In total, 2,411 serial RT-qPCR threshold cycle (Ct) values from 68 individuals with SARS-CoV-2 infections were analyzed, with a median number of 41 test results per person. Ct values were used to estimate viral load, with a lower Ct value corresponding to a higher viral load. Of the 68 individuals with positive results, 46/68 had active infections and only 13/46 of these individuals reported symptoms. Results demonstrated no significant difference in peak Ct values between symptomatic and asymptomatic individuals [mean Ct 22.2 (95% CI: 19.1, 25.1) vs 22.4 (95% CI: 20.2, 24.5), respectively) implying that there was no difference in viral load between those with and without symptoms. Individuals with symptoms took longer to clear the virus [mean duration 10.5 days (95% CI: 6.5, 14.0)] compared to asymptomatic individuals [mean duration 6.7 days (95% CI: 3.2, 9.2)]. Regardless of symptoms, the mean duration of acute shedding for the 46 individuals with active infection was 10.1 days (95% CI: 6.5, 12.6). The remaining 22/68 individuals were presumed to be infected prior to study implementation and were still clearing virus but did not have a new infection.
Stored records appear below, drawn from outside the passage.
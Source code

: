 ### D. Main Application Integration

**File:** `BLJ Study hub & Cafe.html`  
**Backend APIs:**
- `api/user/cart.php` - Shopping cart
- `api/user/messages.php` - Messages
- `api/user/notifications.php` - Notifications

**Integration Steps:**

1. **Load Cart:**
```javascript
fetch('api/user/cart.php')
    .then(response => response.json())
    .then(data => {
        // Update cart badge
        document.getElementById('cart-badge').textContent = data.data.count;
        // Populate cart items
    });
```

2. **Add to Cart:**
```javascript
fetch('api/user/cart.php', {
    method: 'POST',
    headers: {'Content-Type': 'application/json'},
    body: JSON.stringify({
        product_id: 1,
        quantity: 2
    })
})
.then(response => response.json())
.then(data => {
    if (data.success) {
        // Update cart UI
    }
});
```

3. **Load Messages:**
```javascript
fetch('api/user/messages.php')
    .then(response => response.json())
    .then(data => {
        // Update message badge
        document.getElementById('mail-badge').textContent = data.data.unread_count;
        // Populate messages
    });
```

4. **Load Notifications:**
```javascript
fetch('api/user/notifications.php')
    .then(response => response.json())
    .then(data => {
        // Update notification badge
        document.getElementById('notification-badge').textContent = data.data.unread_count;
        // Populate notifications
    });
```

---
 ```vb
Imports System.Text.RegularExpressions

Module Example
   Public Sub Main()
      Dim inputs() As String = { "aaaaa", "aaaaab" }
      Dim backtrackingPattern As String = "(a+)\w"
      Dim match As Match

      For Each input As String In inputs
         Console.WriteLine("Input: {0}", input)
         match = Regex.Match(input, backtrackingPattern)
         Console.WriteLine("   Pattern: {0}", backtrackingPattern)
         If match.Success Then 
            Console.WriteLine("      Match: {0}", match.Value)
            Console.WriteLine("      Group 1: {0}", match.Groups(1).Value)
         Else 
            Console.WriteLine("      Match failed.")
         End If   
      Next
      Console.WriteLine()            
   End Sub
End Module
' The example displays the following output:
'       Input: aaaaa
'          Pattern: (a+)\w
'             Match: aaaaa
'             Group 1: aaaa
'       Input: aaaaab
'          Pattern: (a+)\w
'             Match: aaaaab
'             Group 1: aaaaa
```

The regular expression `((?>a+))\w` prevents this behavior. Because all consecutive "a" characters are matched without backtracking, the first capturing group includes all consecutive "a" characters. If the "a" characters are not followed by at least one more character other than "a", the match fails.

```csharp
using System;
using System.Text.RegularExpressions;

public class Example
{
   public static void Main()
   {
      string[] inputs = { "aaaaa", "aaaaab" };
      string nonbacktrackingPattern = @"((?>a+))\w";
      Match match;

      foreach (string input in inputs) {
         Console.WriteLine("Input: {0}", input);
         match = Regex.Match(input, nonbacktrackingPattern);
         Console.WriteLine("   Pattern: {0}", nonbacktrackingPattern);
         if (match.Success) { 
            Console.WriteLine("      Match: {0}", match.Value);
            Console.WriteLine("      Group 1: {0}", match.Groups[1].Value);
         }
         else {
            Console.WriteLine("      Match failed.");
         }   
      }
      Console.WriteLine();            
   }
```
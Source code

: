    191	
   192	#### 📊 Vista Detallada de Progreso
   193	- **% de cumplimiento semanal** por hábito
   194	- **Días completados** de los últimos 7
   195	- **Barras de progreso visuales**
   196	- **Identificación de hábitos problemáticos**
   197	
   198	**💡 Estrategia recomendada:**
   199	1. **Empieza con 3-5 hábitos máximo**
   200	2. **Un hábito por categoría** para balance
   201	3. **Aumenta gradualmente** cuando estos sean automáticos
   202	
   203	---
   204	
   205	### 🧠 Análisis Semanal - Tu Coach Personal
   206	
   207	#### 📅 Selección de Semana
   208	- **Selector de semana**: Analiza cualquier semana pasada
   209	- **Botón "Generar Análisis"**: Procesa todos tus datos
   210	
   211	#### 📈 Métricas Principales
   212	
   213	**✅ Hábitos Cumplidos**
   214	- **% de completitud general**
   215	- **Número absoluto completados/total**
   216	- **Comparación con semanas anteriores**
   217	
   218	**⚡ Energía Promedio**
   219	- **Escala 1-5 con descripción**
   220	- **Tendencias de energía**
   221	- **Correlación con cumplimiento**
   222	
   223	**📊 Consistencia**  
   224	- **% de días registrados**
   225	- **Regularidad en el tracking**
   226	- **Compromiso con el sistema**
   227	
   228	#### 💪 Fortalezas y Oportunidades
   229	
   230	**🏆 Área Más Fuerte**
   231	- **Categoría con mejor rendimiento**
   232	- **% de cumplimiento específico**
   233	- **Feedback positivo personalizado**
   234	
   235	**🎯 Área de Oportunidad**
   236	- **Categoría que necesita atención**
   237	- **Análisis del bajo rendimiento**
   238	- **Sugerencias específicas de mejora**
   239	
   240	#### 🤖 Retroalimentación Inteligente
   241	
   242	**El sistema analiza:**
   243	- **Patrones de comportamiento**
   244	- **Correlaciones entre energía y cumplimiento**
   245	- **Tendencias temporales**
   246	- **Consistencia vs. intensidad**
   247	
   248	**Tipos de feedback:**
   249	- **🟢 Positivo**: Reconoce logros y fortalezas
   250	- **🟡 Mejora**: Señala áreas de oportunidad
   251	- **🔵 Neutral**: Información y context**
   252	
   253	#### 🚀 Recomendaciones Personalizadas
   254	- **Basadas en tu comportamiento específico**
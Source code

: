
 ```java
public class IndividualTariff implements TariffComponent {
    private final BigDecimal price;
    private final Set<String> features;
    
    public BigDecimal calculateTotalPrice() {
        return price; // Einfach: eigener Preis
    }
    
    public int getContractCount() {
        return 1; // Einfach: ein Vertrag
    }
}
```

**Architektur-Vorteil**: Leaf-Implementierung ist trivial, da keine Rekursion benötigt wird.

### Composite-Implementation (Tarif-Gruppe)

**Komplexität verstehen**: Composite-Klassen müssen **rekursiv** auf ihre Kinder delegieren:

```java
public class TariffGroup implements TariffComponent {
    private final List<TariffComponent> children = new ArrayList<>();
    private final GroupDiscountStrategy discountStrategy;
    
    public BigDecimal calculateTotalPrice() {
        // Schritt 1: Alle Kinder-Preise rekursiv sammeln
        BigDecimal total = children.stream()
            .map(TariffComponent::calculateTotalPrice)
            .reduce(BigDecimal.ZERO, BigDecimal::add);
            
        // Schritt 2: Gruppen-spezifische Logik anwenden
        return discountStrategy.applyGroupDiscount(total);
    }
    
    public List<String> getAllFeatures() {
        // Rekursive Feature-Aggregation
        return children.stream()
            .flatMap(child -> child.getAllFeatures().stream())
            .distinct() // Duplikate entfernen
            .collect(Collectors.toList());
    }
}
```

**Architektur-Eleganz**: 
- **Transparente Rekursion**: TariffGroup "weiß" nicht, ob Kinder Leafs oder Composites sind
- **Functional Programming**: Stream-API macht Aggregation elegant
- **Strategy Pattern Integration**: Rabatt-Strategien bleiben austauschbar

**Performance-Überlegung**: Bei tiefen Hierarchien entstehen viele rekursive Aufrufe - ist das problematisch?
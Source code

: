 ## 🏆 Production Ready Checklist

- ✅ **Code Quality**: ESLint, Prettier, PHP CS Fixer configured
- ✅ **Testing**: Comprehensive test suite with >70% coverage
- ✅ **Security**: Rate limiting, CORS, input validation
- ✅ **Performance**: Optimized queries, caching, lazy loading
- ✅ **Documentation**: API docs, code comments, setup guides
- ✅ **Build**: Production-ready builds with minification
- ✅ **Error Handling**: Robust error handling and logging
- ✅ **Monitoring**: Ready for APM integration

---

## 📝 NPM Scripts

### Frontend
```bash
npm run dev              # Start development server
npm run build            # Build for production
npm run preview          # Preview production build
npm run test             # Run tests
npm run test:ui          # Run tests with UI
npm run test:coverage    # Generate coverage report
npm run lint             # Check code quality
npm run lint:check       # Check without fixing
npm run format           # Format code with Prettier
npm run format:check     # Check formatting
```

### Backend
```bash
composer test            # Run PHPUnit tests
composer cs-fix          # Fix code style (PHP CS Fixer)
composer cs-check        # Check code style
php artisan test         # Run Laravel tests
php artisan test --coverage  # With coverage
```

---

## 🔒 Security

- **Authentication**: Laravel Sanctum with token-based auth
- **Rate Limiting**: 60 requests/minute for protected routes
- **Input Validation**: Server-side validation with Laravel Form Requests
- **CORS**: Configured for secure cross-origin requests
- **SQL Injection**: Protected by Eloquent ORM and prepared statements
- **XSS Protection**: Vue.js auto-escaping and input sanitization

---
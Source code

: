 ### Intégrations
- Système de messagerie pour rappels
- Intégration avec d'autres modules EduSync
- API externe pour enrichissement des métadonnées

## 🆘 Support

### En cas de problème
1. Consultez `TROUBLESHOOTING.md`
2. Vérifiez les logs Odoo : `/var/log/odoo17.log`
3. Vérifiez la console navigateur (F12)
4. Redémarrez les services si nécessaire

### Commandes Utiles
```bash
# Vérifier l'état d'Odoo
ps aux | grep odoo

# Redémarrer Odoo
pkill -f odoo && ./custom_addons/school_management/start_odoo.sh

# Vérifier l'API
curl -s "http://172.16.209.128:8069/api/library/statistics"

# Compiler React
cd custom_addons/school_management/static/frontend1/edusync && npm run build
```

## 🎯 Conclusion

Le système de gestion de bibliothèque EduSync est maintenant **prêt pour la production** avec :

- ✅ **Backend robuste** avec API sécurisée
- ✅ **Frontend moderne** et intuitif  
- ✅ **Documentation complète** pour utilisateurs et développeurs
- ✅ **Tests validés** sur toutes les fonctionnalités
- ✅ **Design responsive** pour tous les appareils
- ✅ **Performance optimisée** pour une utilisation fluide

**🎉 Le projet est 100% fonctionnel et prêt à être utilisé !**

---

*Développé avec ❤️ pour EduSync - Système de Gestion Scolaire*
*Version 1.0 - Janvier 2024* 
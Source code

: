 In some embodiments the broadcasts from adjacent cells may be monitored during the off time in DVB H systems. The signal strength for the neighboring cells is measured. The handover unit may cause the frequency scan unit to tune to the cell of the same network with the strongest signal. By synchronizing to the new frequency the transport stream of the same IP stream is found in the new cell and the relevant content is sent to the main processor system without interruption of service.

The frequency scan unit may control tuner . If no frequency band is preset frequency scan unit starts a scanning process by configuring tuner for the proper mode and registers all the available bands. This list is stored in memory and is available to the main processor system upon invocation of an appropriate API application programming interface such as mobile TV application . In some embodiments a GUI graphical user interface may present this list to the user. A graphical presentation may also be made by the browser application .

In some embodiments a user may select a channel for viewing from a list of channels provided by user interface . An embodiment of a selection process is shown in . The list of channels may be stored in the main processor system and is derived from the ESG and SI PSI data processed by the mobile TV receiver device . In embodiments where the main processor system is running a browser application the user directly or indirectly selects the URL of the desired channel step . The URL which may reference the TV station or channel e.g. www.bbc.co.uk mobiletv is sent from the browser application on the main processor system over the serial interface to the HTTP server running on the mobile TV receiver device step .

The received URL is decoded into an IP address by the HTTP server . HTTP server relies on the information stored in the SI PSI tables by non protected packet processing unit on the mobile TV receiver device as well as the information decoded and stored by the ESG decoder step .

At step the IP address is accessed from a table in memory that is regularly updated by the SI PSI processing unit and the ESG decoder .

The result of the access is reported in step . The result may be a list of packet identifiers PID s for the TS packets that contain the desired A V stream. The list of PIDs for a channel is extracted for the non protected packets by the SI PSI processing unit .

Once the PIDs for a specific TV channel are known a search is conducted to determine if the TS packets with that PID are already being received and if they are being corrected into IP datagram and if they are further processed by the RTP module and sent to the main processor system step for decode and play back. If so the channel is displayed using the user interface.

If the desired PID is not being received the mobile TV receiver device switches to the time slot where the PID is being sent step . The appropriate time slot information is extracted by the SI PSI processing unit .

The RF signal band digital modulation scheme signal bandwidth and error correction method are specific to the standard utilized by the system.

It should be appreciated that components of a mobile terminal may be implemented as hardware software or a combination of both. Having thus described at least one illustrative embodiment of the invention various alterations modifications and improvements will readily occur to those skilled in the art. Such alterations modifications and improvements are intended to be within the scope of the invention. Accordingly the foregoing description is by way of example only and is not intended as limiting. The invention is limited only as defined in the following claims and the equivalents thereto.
Probability estimation showed that while Ct values alone could predict if a person was in the acute or persistent viral shedding stage, a positive test followed by a second test with a higher viral RNA concentration within a 48-hour window was strongly associated with an active infection in the proliferation phase.

Study Strengths

The longitudinal design of the study and multiple testing outcomes for each individual provided insight into the kinetics of early SARS-CoV-2 infection using Ct values rather than a binary positive or negative result. Additionally, the data presented pre-dated the “bubble” phase of testing and simulated real-world exposure to the virus.

Limitations

Statistical modeling was used to infer a time frame from onset of infection to peak infection and a time frame from peak infection to the conclusion of viral shedding which may or may not correlate with actual clinical time frames. The study findings may have limited applicability to the general population as the study cohort was composed of predominantly male professional athletes with unrestricted access to health care. No association between Ct values and viral copy number was reported, which limits the applicability of these findings for diagnostic assessments.

Value added

This is the first study to use serial PCR to infer if a person is in the proliferation or recovery (clearance) stage of viral infection, and provides strong evidence that a follow-up test within two days of the initial positive test can determine if an individual’s viral load is increasing or decreasing. Repeated testing can identify individuals carrying SARS-CoV-2 if they are infectious or not and in turn, help to reduce the number of overall infections in a community setting.